The effect of sterically encumbering ligands on the electronic structure of oxomolybdenum tetrathiolate complexes was determined using a combination of electronic absorption and magnetic circular dichroism spectroscopies, complimented by DFT bonding calculations, to understand geometric and electronic structure contributions to reduction potentials. These complexes are rudimentary models for a redox-active metalloenzyme active site in a protein matrix and allow for detailed spectroscopic probing of specific oxomolybdenum-thiolate interactions that are directly relevant to Mo-S(cysteine) bonding in pyranopterin molybdenum enzymes. Data are presented for three para-substituted oxomolybdenum tetrathiolate complexes ([PPh4][MoO(p-SPhCONHCH3)4], [PPh4][MoO(p-SPhCONHC(CH2O(CH2)2CN)3)4], and [PPh4][MoO(p-SPhCONHC(CH2O(CH2)2COOCH2CH3)3)4]).

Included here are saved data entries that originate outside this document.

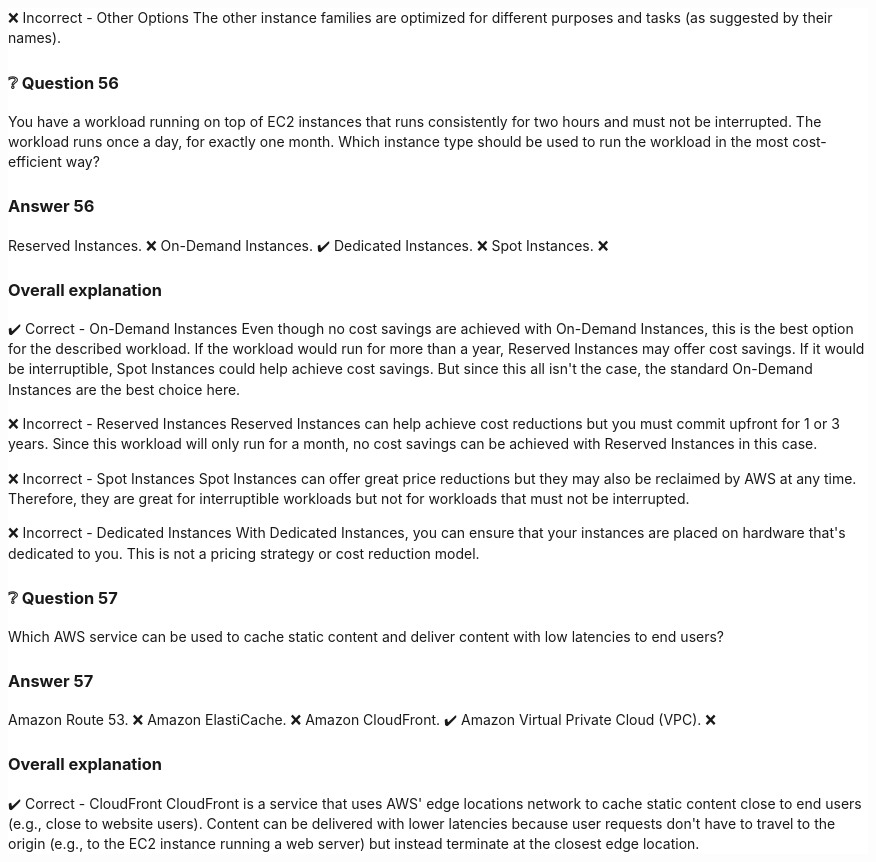   :x: Incorrect - Other Options
  The other instance families are optimized for different purposes and tasks (as suggested by their names).


### :grey_question: Question 56
  You have a workload running on top of EC2 instances that runs consistently for two hours and must not be interrupted. The workload runs once a day, for exactly one month.
  Which instance type should be used to run the workload in the most cost-efficient way?

### Answer 56
  Reserved Instances. :x:
  On-Demand Instances. :heavy_check_mark:
  Dedicated Instances. :x:
  Spot Instances. :x:

### Overall explanation
  :heavy_check_mark: Correct - On-Demand Instances
  Even though no cost savings are achieved with On-Demand Instances, this is the best option for the described workload.
  If the workload would run for more than a year, Reserved Instances may offer cost savings. If it would be interruptible, Spot Instances could help achieve cost savings. But since this all isn't the case, the standard On-Demand Instances are the best choice here.

  :x: Incorrect - Reserved Instances
  Reserved Instances can help achieve cost reductions but you must commit upfront for 1 or 3 years. Since this workload will only run for a month, no cost savings can be achieved with Reserved Instances in this case.

  :x: Incorrect - Spot Instances
  Spot Instances can offer great price reductions but they may also be reclaimed by AWS at any time. Therefore, they are great for interruptible workloads but not for workloads that must not be interrupted.

  :x: Incorrect - Dedicated Instances
  With Dedicated Instances, you can ensure that your instances are placed on hardware that's dedicated to you. This is not a pricing strategy or cost reduction model.


### :grey_question: Question 57
  Which AWS service can be used to cache static content and deliver content with low latencies to end users?

### Answer 57
  Amazon Route 53. :x:
  Amazon ElastiCache. :x:
  Amazon CloudFront. :heavy_check_mark:
  Amazon Virtual Private Cloud (VPC). :x:

### Overall explanation
  :heavy_check_mark: Correct - CloudFront
  CloudFront is a service that uses AWS' edge locations network to cache static content close to end users (e.g., close to website users). Content can be delivered with lower latencies because user requests don't have to travel to the origin (e.g., to the EC2 instance running a web server) but instead terminate at the closest edge location.
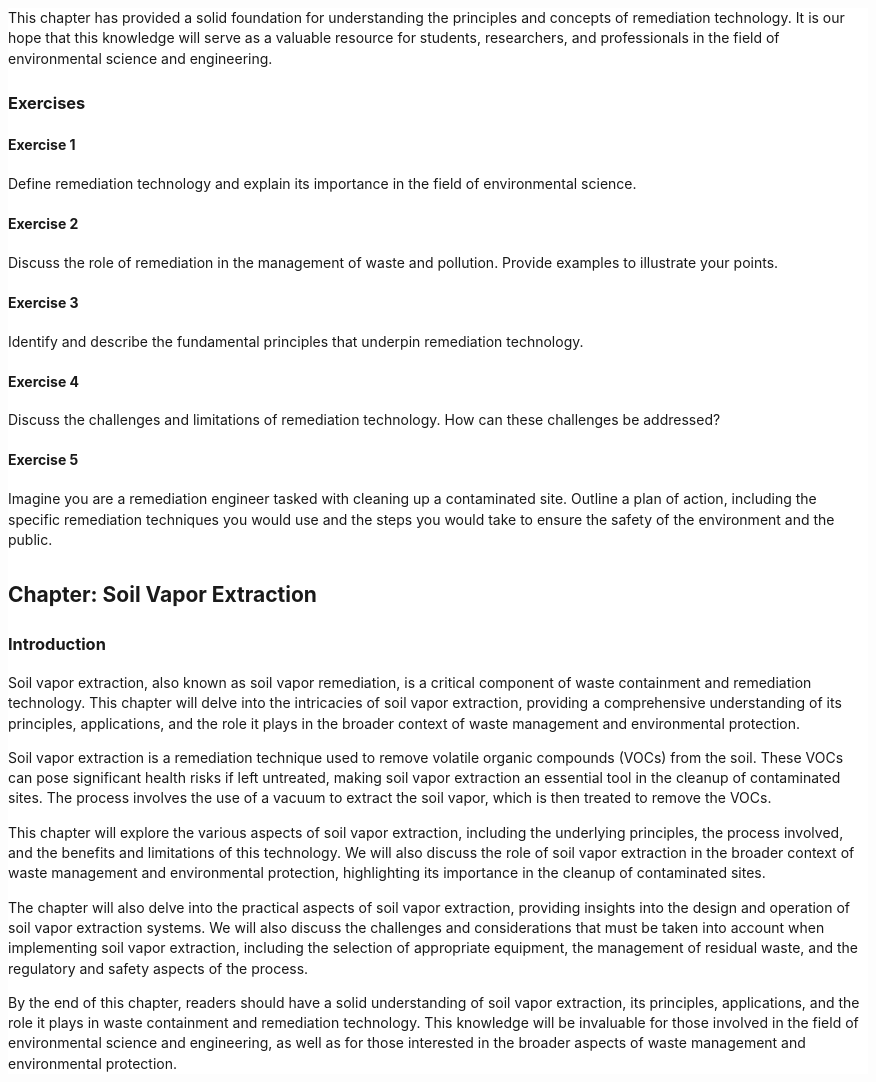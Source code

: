 This chapter has provided a solid foundation for understanding the principles and concepts of remediation technology. It is our hope that this knowledge will serve as a valuable resource for students, researchers, and professionals in the field of environmental science and engineering.

### Exercises

#### Exercise 1
Define remediation technology and explain its importance in the field of environmental science.

#### Exercise 2
Discuss the role of remediation in the management of waste and pollution. Provide examples to illustrate your points.

#### Exercise 3
Identify and describe the fundamental principles that underpin remediation technology.

#### Exercise 4
Discuss the challenges and limitations of remediation technology. How can these challenges be addressed?

#### Exercise 5
Imagine you are a remediation engineer tasked with cleaning up a contaminated site. Outline a plan of action, including the specific remediation techniques you would use and the steps you would take to ensure the safety of the environment and the public.

## Chapter: Soil Vapor Extraction

### Introduction

Soil vapor extraction, also known as soil vapor remediation, is a critical component of waste containment and remediation technology. This chapter will delve into the intricacies of soil vapor extraction, providing a comprehensive understanding of its principles, applications, and the role it plays in the broader context of waste management and environmental protection.

Soil vapor extraction is a remediation technique used to remove volatile organic compounds (VOCs) from the soil. These VOCs can pose significant health risks if left untreated, making soil vapor extraction an essential tool in the cleanup of contaminated sites. The process involves the use of a vacuum to extract the soil vapor, which is then treated to remove the VOCs.

This chapter will explore the various aspects of soil vapor extraction, including the underlying principles, the process involved, and the benefits and limitations of this technology. We will also discuss the role of soil vapor extraction in the broader context of waste management and environmental protection, highlighting its importance in the cleanup of contaminated sites.

The chapter will also delve into the practical aspects of soil vapor extraction, providing insights into the design and operation of soil vapor extraction systems. We will also discuss the challenges and considerations that must be taken into account when implementing soil vapor extraction, including the selection of appropriate equipment, the management of residual waste, and the regulatory and safety aspects of the process.

By the end of this chapter, readers should have a solid understanding of soil vapor extraction, its principles, applications, and the role it plays in waste containment and remediation technology. This knowledge will be invaluable for those involved in the field of environmental science and engineering, as well as for those interested in the broader aspects of waste management and environmental protection.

The Mo(V/IV) reduction potentials of the complexes in DMF are -1213, -1251, and -1247 mV, respectively. The remarkably similar electronic absorption and magnetic circular dichroism spectra of these complexes establish that the observed reduction potential differences are not a result of significant changes in the electronic structure of the [MoOS4]- cores as a function of the larger ligand size. We provide evidence that these reduction potential differences result from the driving force for a substantial reorganization of the O-Mo-S-C dihedral angle upon reduction, which decreases electron donation from the thiolate sulfurs to the reduced molybdenum center. The energy barrier to favorable O-Mo-S-C geometries results in a reorganizational energy increase, relative to [MoO(SPh)4](-/2-), that correlates with ligand size. The inherent flexible nature of oxomolybdenum-thiolate bonds indicate that thiolate ligand geometry, which controls Mo-S covalency, could affect the redox processes of monooxomolybdenum centers in pyranopterin molybdenum enzymes.